Emmanuel Macron, President of France, recently announced he wants to return African cultural treasures to where they had been looted from, so they could be shown “in Dakar, Lagos and Cotonou,” not just Paris. The exact details of how this will come about – if at all – are still unclear. Perhaps France will make a series of long-term loans, or there will be swaps, or a simple transfer of ownership.
It’s a fraught question that teeters at the precipice of a slippery slope down into “but what if we had to return everything?” territory, which adjoins the land of “and who really has the right to these objects centuries on, anyway?” Of course, it’s all very well for western museums to raise these concerns when they did all the looting first…
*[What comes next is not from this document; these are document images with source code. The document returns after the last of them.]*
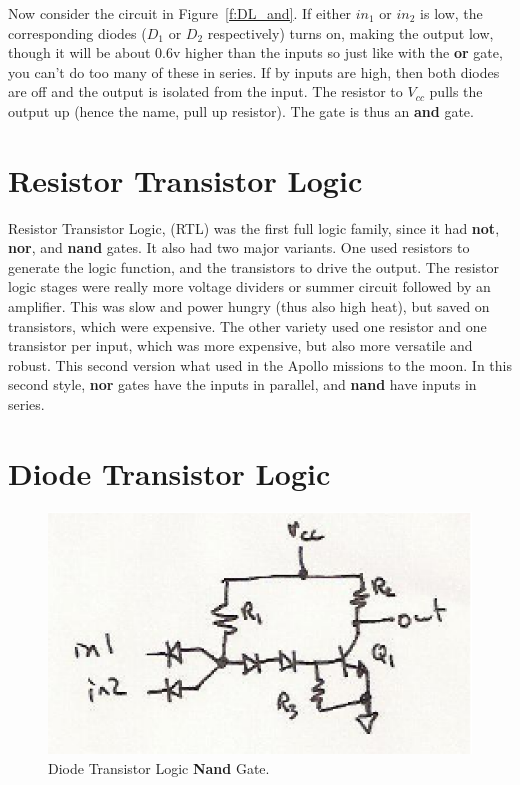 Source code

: Now consider the circuit in Figure~\ref{f:DL_and}.  If either $in_1$ or $in_2$ is low, the corresponding diodes ($D_1$ or $D_2$ respectively) turns on, making the output low, though it will be about 0.6v higher than the inputs so just like with the \textbf{or} gate, you can't do too many of these in series.  If by inputs are high, then both diodes are off and the output is isolated from the input.  The resistor to $V_{cc}$ pulls the output up (hence the name, pull up resistor).  The gate is thus an \textbf{and} gate.


\section{Resistor Transistor Logic}
Resistor Transistor Logic, (RTL) was the first full logic family, since it had \textbf{not}, \textbf{nor}, and \textbf{nand }gates.  It also had two major variants.  One used resistors to generate the logic function, and the transistors to drive the output.  The resistor logic stages were really more voltage dividers or summer circuit followed by an amplifier.  This was slow and power hungry (thus also high heat), but saved on transistors, which were expensive.  The other variety used one resistor and one transistor per input, which was more expensive, but also more versatile and robust.  This second version what used in the Apollo missions to the moon.  In this second style, \textbf{nor} gates have the inputs in parallel, and \textbf{nand} have inputs in series.


\section{Diode Transistor Logic}


\begin{figure}
\begin{center}
\caption{Diode Transistor Logic \textbf{Nand} Gate.}\label{f:DTL_nand}
\includegraphics{images/DTLnand.eps}
\end{center}
\end{figure}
For a different angle on this debate, try Kwame Anthony Appiah’s essay Whose Culture Is It? It’s not available online (not unless you’re really good at finding pirated PDFs) but it’s well worth seeking out for his argument that we shouldn’t merely be talking about the return of objects “home” but “a decent collection of art from around the world” so that more countries might have ‘world museums’ like the British Museum:
…when I lament the modern thefts from Nigerian museums or Malian archaeological sites or the imperial ones from Asante, it’s because the property rights that were trampled upon in these cases flow from laws that I think are reasonable. I am not for sending every object “home.” Many of the Asante art objects now in Europe, America, and Japan were sold or given by people who had the right to dispose of them under the laws that then prevailed, laws that were perfectly reasonable. It may be a fine gesture to return things to the descendants of their makers—or to offer it to them for sale—but it certainly isn’t a duty. You might also show your respect for the culture it came from by holding on to it because you value it yourself. Furthermore, because cultural property has a value for all of us, we should make sure that those to whom it is returned are in a position to act as responsible trustees. Repatriation of some objects to poor countries with necessarily small museum budgets might just lead to their decay. Were I advising a poor community pressing for the return of many ritual objects, I might urge them to consider whether leaving some of them to be respectfully displayed in other countries might not be part of their contribution to cross-cultural understanding as well as a way to ensure their survival for later generations.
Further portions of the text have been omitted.